Re-push = a new version. push identifies a deck by a stable key (the deck folder name, or --name <key>); pushing the same key again updates that deck in place at the same URL (a new version on Pro; the latest is replaced on free). --new forces a separate deck. With no path, push uploads the single built .html in ./dist (run build first). The title comes from --title → the deck’s own embedded <title> → the deck key: the server reads the <title> straight from the uploaded file, so any Unicode (em-dashes, smart quotes, emoji) just works. Only an explicit --title override travels as a header (URL-encoded). A cover is read from the deck’s built-in thumbnails.

FlagMeaning
--title <title>override the title (default: the deck’s embedded <title>, then its key)
--name <key>the deck key to upsert (default: the deck folder name)
--newcreate a separate deck instead of updating the matching one
--org <slug>push into this organization (default: the one set by orgs use, else personal)
--api <url>override the stored control-plane host

List the organizations (personal workspace + teams) you belong to, and choose which one push targets by default.

Terminal window
liebstoeckel orgs # list workspaces; → marks the push default
liebstoeckel orgs use acme # make "acme" the default for push

Teams, members, roles (owner / admin / member), and invitations are managed in the dashboard’s Team page; the CLI only needs to pick which org a deck lands in.

Share governed brand token sets across a team. Your org is an authenticated registry (the same protocol as add/registry); a brand is pulled into a deck as owned source (brands/<name>.ts) and baked at build, so the deck stays self-contained and WYSIWYG.

Terminal window
liebstoeckel brand list # brands in your org (→ marks the default)
liebstoeckel brand push ./brand.ts --default # upload a theme token file (admins/owners)
liebstoeckel brand pull acme # write brands/acme.ts into the current deck
liebstoeckel new my-deck # auto-applies the org's default brand

brand push accepts a defineTheme(...) module or a flat tokens JSON. Editing is also available in the dashboard’s Brand page. Brand sharing is a paid (Pro/Team) feature.

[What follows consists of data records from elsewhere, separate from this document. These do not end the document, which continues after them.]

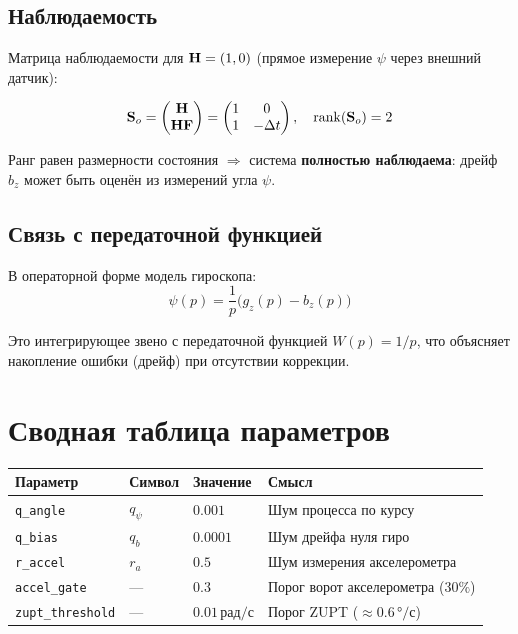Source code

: \subsection{Наблюдаемость}

Матрица наблюдаемости для $\mat{H} = (1, 0)$
(прямое измерение $\psi$ через внешний датчик):

\begin{equation}
  \mat{S}_o = \begin{pmatrix} \mat{H} \\ \mat{H}\mat{F} \end{pmatrix}
  = \begin{pmatrix} 1 & 0 \\ 1 & -\Delta t \end{pmatrix}, \quad
  \mathrm{rank}(\mat{S}_o) = 2
  \label{eq:imu_observability}
\end{equation}

Ранг равен размерности состояния $\Rightarrow$ система
\textbf{полностью наблюдаема}: дрейф $b_z$ может быть оценён
из измерений угла $\psi$.

\subsection{Связь с передаточной функцией}

В операторной форме модель гироскопа:
\begin{equation}
  \psi(p) = \frac{1}{p}\bigl(g_z(p) - b_z(p)\bigr)
  \label{eq:gyro_tf}
\end{equation}

Это интегрирующее звено с передаточной функцией $W(p) = 1/p$,
что объясняет накопление ошибки (дрейф) при отсутствии коррекции.

\section{Сводная таблица параметров}

\begin{center}
\begin{tabular}{llll}
\toprule
\textbf{Параметр} & \textbf{Символ} & \textbf{Значение} & \textbf{Смысл}\\
\midrule
\texttt{q\_angle} & $q_\psi$ & $0.001$ & Шум процесса по курсу\\
\texttt{q\_bias}  & $q_b$ & $0.0001$ & Шум дрейфа нуля гиро\\
\texttt{r\_accel} & $r_a$ & $0.5$ & Шум измерения акселерометра\\
\texttt{accel\_gate} & --- & $0.3$ & Порог ворот акселерометра ($30\%$)\\
\texttt{zupt\_threshold} & --- & $0.01\,\text{рад/с}$ & Порог ZUPT (${\approx}0.6\,\text{°/с}$)\\
\bottomrule
\end{tabular}
\end{center}
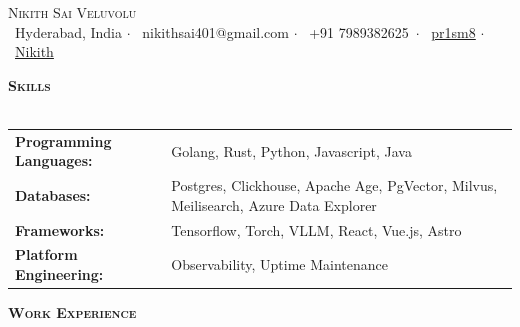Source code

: \documentclass[a4paper]{article}
\newcommand{\lineunder} {
    \vspace*{-8pt} \\
    \hspace*{-18pt} \hrulefill \\
}
\newcommand{\header} [1] {
    {\hspace*{-18pt}\vspace*{6pt} \textbf{\textsc{#1}}}
    \vspace*{-6pt} \lineunder
}
\begin{document}
\vspace*{-40pt}



\vspace*{-10pt}
\begin{center}
	{\Huge \scshape {Nikith Sai Veluvolu}}\\
	\faMapMarker\ Hyderabad, India $\cdot$ \faAt\ nikithsai401@gmail.com $\cdot$ \faMobile\ +91 7989382625\ $\cdot$ \faGithub\ \href{https://github.com/pr1sm8}{pr1sm8} $\cdot$ \faLinkedinSquare\ \href{https://www.linkedin.com/in/nikith-sai-veluvolu/}{Nikith} \
\end{center}


\vspace{1mm}
\begin{minipage}{\linewidth}
\header{Skills}
\begin{tabularx}{\textwidth}{l X}
	\textbf{Programming Languages:}  & Golang, Rust, Python, Javascript, Java                                                \\
	\textbf{Databases:}              & Postgres, Clickhouse, Apache Age, PgVector, Milvus, Meilisearch, Azure Data Explorer  \\
	\textbf{Frameworks:}             & Tensorflow, Torch, VLLM, React, Vue.js, Astro                                         \\
	\textbf{Platform Engineering:}   & Observability, Uptime Maintenance                                                     \\
\end{tabularx}
\end{minipage}

\vspace{2mm}
\header{Work Experience}
\end{document}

A brand’s fonts are picked from a curated Fontsource catalog in the Brand page. brand pull writes the import "@fontsource-variable/…" into brands/<name>.ts and runs bun add to install those font packages, so the webfont is inlined into your single-file deck at build (pass --no-install to install them yourself). A Custom… font carries no package and falls back to the system font unless you supply its own @font-face.

FlagMeaning
--default(push) make this the org default that new applies
--name <key>(push) brand name (default: the theme’s name, then the file name)
--dir <deck>(pull) the deck to write brands/<name>.ts into (default: cwd)
--no-install(pull) write the files but don’t bun add the brand’s font packages
--org <slug>the organization to act on

List your cloud decks in an organization, with view counts.

Terminal window
liebstoeckel decks # decks in your default workspace
liebstoeckel decks --org acme # decks in a team you belong to

--org works the same on every cloud command (push, decks, …): explicit --org wins, else the default from orgs use, else your personal workspace.